My heart, O Lord, touched with the words of Thy Holy Scripture, is much busied, amid this poverty of my life. And therefore most times, is the poverty of human understanding copious in words, because enquiring hath more to say than discovering, and demanding is longer than obtaining, and our hand that knocks, hath more work to do, than our hand that receives. We hold the promise, who shall make it null? If God be for us, who can be against us? Ask, and ye shall have; seek, and ye shall find; knock, and it shall be opened unto you. For every one that asketh, receiveth; and he that seeketh, findeth; and to him that knocketh, shall it be opened. These be Thine own promises: and who need fear to be deceived, when the Truth promiseth?

The lowliness of my tongue confesseth unto Thy Highness, that Thou madest heaven and earth; this heaven which I see, and this earth that I tread upon, whence is this earth that I bear about me; Thou madest it. But where is that heaven of heavens, O Lord, which we hear of in the words of the Psalm. The heaven of heavens are the Lord's; but the earth hath He given to the children of men? Where is that heaven which we see not, to which all this which we see is earth? For this corporeal whole, not being wholly every where, hath in such wise received its portion of beauty in these lower parts, whereof the lowest is this our earth; but to that heaven of heavens, even the heaven of our earth, is but earth: yea both these great bodies, may not absurdly be called earth, to that unknown heaven, which is the Lord's, not the sons' of men.

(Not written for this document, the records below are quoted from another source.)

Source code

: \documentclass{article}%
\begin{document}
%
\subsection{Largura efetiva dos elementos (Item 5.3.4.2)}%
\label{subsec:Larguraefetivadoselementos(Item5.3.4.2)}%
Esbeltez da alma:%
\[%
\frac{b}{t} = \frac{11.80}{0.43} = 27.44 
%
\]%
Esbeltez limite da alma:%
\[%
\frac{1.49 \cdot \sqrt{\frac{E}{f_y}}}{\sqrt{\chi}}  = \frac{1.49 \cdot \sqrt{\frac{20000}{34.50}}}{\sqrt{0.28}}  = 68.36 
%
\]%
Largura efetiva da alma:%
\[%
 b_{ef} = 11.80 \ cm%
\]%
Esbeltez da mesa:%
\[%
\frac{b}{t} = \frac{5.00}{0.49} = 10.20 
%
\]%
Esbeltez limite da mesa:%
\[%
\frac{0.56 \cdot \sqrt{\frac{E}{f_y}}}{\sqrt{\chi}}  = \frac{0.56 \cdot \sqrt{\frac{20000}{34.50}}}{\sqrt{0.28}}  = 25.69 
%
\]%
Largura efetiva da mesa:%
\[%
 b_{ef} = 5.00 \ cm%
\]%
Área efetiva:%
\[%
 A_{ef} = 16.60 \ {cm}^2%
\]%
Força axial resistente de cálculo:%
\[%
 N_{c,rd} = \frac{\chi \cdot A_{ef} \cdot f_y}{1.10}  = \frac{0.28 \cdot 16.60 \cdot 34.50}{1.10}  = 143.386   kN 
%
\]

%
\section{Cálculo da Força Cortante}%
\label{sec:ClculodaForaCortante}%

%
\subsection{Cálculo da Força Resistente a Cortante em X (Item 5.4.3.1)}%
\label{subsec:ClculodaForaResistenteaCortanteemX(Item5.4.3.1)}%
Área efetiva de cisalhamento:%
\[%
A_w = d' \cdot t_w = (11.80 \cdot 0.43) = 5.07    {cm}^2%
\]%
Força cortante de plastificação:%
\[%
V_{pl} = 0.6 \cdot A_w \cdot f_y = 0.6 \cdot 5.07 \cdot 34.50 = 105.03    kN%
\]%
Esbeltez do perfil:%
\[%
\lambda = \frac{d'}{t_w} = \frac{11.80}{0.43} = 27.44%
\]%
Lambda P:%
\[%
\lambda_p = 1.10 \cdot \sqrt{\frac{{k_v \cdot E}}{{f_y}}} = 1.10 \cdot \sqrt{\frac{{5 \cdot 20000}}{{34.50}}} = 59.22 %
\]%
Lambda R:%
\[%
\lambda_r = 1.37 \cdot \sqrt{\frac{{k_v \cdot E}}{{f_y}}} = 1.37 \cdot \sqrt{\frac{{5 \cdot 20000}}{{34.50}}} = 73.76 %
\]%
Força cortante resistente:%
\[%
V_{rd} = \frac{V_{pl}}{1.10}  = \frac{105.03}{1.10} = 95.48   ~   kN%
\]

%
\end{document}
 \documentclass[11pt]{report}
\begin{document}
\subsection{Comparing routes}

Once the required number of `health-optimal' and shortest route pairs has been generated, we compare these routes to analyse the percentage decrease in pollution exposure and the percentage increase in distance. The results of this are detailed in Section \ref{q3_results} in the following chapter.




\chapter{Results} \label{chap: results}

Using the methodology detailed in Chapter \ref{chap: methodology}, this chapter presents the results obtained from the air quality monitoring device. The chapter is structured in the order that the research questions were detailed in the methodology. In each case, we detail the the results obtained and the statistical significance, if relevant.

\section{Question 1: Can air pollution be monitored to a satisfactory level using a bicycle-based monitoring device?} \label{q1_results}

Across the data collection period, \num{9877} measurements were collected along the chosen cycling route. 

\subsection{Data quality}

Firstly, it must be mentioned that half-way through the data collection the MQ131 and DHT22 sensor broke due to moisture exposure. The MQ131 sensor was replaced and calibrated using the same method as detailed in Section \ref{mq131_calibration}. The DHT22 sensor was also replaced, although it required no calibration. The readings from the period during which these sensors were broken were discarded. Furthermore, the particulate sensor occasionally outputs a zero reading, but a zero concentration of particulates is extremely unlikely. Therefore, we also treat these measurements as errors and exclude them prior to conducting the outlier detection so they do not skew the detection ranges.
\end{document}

And now this earth was invisible and without form, and there was I know not what depth of abyss, upon which there was no light, because it had no shape. Therefore didst Thou command it to be written, that darkness was upon the face of the deep; what else than the absence of light? For had there been light, where should it have been but by being over all, aloft, and enlightening? Where then light was not, what was the presence of darkness, but the absence of light? Darkness therefore was upon it, because light was not upon it; as where sound is not, there is silence. And what is it to have silence there, but to have no sound there? Hast not Thou, O Lord, taught his soul, which confesseth unto Thee? Hast not Thou taught me, Lord, that before Thou formedst and diversifiedst this formless matter, there was nothing, neither colour, nor figure, nor body, nor spirit? and yet not altogether nothing; for there was a certain formlessness, without any beauty.